En décembre 2016, il passe aux Bars en Trans, l'antichambre des transmusicales de Rennes, festival défricheur, sous l'œil des professionnels. Dans ce cadre exigu, la bête de scène est déjà là, torse nu, et va au contact du public, micro en mains. 
«C'est un souvenir fou, un moment charnière, comme vous dites en France, se souvient pour l'AFP le grand échalas de 26 ans. On savait qu'il fallait tout casser. J'en suis aussi fier que l'Olympia, c'est aussi une institution pour la scène : ‘’Toi aussi t'es passé devant les pros dans un petit bar à Rennes, c'est bon.’’ C'est un des brevets.» D'où lui vient cette envie de mordre dans le live, qu'il joue aujourd'hui dans un Zenith ou comme à l'époque devant 50 personnes ? «J'ai appris à faire ça à la maison, c'est comme ça que mon père (le chanteur belge Marka, ndlr) m'a fait grandir, expose-t-il de sa voix caverneuse. Il arrivait comme ça, en disant : ‘‘Même si les gens ne te connaissent pas, il faut qu'ils dansent à la fin’’.» «Ce truc-là je l'ai gardé et ça a fini par être ma force.» Beaucoup d'artistes, même confirmés, ont la boule au ventre avant de monter sur scène. Et lui ? «Je ne veux pas me la raconter, mais j'ai du mal à me souvenir quand le stress me bouffait avant la scène. Faire un album, un clip, avoir des retours, ça, ça me stresse. Même si un jour ma musique n'est pas folle, le show sera là, en toute modestie. Je ne me prends pas pour quelqu'un d'autre, mais je sais que j'ai un pouvoir sur scène.» Il y a pourtant une scène où le frère d'Angèle n'a pas fait le malin, du moins pendant «les premières minutes». 

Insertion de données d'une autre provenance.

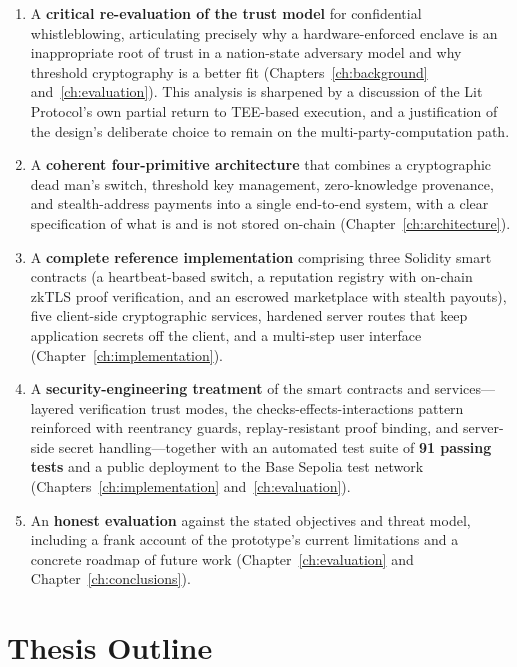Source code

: \begin{enumerate}
  \item A \textbf{critical re-evaluation of the trust model} for confidential
  whistleblowing, articulating precisely why a hardware-enforced enclave is an
  inappropriate root of trust in a nation-state adversary model and why threshold
  cryptography is a better fit (Chapters~\ref{ch:background}
  and~\ref{ch:evaluation}). This analysis is sharpened by a discussion of the Lit
  Protocol's own partial return to TEE-based execution, and a justification of
  the design's deliberate choice to remain on the multi-party-computation path.

  \item A \textbf{coherent four-primitive architecture} that combines a
  cryptographic dead man's switch, threshold key management, zero-knowledge
  provenance, and stealth-address payments into a single end-to-end system, with
  a clear specification of what is and is not stored on-chain
  (Chapter~\ref{ch:architecture}).

  \item A \textbf{complete reference implementation} comprising three Solidity
  smart contracts (a heartbeat-based switch, a reputation registry with on-chain
  zkTLS proof verification, and an escrowed marketplace with stealth payouts),
  five client-side cryptographic services, hardened server routes that keep
  application secrets off the client, and a multi-step user interface
  (Chapter~\ref{ch:implementation}).

  \item A \textbf{security-engineering treatment} of the smart contracts and
  services---layered verification trust modes, the checks-effects-interactions
  pattern reinforced with reentrancy guards, replay-resistant proof binding, and
  server-side secret handling---together with an automated test suite of
  \textbf{91 passing tests} and a public deployment to the Base Sepolia test
  network (Chapters~\ref{ch:implementation} and~\ref{ch:evaluation}).

  \item An \textbf{honest evaluation} against the stated objectives and threat
  model, including a frank account of the prototype's current limitations and a
  concrete roadmap of future work (Chapter~\ref{ch:evaluation} and
  Chapter~\ref{ch:conclusions}).
\end{enumerate}

\section{Thesis Outline}
\label{sec:intro-outline}

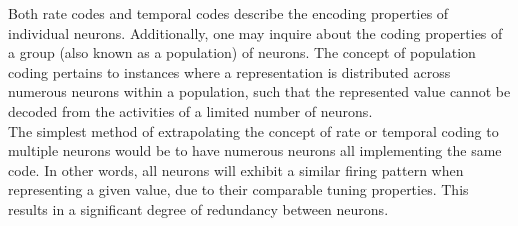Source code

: 



\noindent Both rate codes and temporal codes describe the encoding properties of individual neurons. Additionally, one may inquire about the coding properties of a group (also known as a population) of neurons. The concept of population coding pertains to instances where a representation is distributed across numerous neurons within a population, such that the represented value cannot be decoded from the activities of a limited number of neurons.\\

\noindent The simplest method of extrapolating the concept of rate or temporal coding to multiple neurons would be to have numerous neurons all implementing the same code. In other words, all neurons will exhibit a similar firing pattern when representing a given value, due to their comparable tuning properties. This results in a significant degree of redundancy between neurons. \\

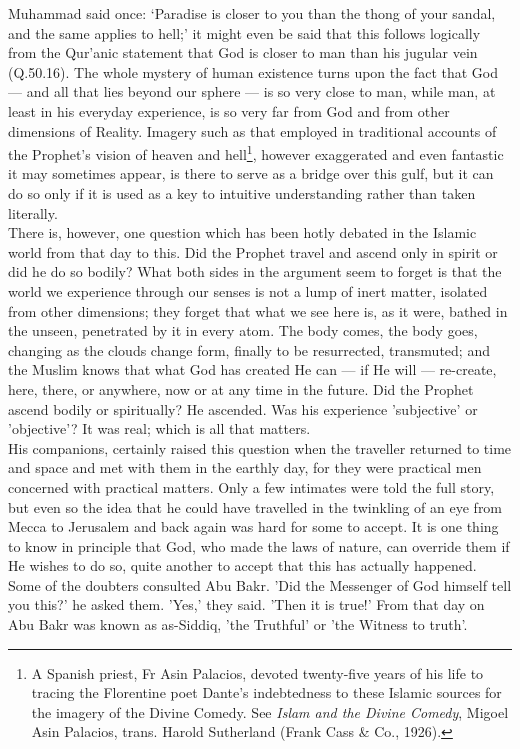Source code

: \documentclass[10pt, twoside]{book}
\begin{document}
Muhammad said once: `Paradise is closer to you than the thong of your sandal, and the same applies to hell;' it might even be said that this follows logically from the Qur'anic statement that God is 
closer to man than his jugular vein (Q.50.16). The whole mystery of human existence turns upon the 
fact that God --- and all that lies beyond our sphere --- is so very close to man, while man, at least in 
his everyday experience, is so very far from God and from other dimensions of Reality. Imagery such 
as that employed in traditional accounts of the Prophet's vision of heaven and hell\footnote{A Spanish priest, Fr Asin Palacios, devoted twenty-five years of his life to tracing the Florentine poet Dante's indebtedness to these Islamic sources for the imagery of the Divine Comedy. See \emph{Islam and the Divine Comedy}, Migoel Asin Palacios, trans. Harold Sutherland (Frank Cass \& Co., 1926).}, however 
exaggerated and even fantastic it may sometimes appear, is there to serve as a bridge over this gulf, 
but it can do so only if it is used as a key to intuitive understanding rather than taken literally. \\ 

There is, however, one question which has been hotly debated in the Islamic world from that day to 
this. Did the Prophet travel and ascend only in spirit or did he do so bodily? What both sides in the 
argument seem to forget is that the world we experience through our senses is not a lump of inert 
matter, isolated from other dimensions; they forget that what we see here is, as it were, bathed in 
the unseen, penetrated by it in every atom. The body comes, the body goes, changing as the clouds 
change form, finally to be resurrected, transmuted; and the Muslim knows that what God has created He 
can --- if He will --- re-create, here, there, or anywhere, now or at any time in the future. Did the 
Prophet ascend bodily or spiritually? He ascended. Was his experience 'subjective' or 'objective'? It 
was real; which is all that matters. \\

His companions, certainly raised this question when the traveller returned to time and space and met 
with them in the earthly day, for they were practical men concerned with practical matters. Only a 
few intimates were told the full story, but even so the idea that he could have travelled in the 
twinkling of an eye from Mecca to Jerusalem and back again was hard for some to accept. It is one 
thing to know in principle that God, who made the laws of nature, can override them if He wishes to 
do so, quite another to accept that this has actually happened. Some of the doubters consulted Abu 
Bakr. 'Did the Messenger of God himself tell you this?' he asked them. 'Yes,' they said. 'Then it is 
true!' From that day on Abu Bakr was known as as\hyp{}Siddiq, 'the Truthful' or 'the Witness to truth'. \\
\end{document}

Un concert particulier, «en prison, à Louvain», en Belgique. «Au début, je me disais, ‘‘ils vont me frapper, m'égorger, je vais passer pour un imposteur’’, je me sentais trop nul, j'avais des pensées comme des météorites dans la tête». Mais, «dès que ça leur a parlé, ils étaient à fond dedans». «Je me suis rendu compte que j'étais trop parano — j'avais fumé avant (de l'herbe, ndlr) pour me détendre et ce n'était pas une bonne idée (rires) — alors qu'en fait j'étais juste là pour divertir des gens». Il se prend au jeu, un prisonnier fait un aigle avec ses mains sur sa poitrine, il imite le geste machinalement. «Le gardien est venu me dire après, ‘‘ça, c'est le signe des Albanais, tu es considéré maintenant comme leur copain’’ (rires).»
 Il a gardé des images fortes de cette expérience. «On est rentrés dans la cour et je me suis senti comme dans Prison Break», comme s'il avait entendu autour de lui murmurer : «Le nouveau qui arrive, il a fait quoi ? (rires)». «J'ai parlé avec un ou deux incarcérés, ils veulent tirer un maximum d'informations avec toi — ‘‘Et le tram 80, il est toujours comme ça ?’’ — ils essaient de se souvenir du dehors. C'est le concert qui m'a apporté le plus, j'ai donné des trucs à des gens, je suis ressorti la tête pleine.» 
  Le public, ailleurs, lui renvoie aussi des émotions fortes. «La semaine passée, j'ai joué En silence, morceau en hommage à deux amis décédés, c'était la première fois et les gens ont compris, ils ont allumé leurs briquets et téléphones, sans que je le leur demande, c'était spontané. Il y a de la magie là où toi tu ne l'avais pas prévue.»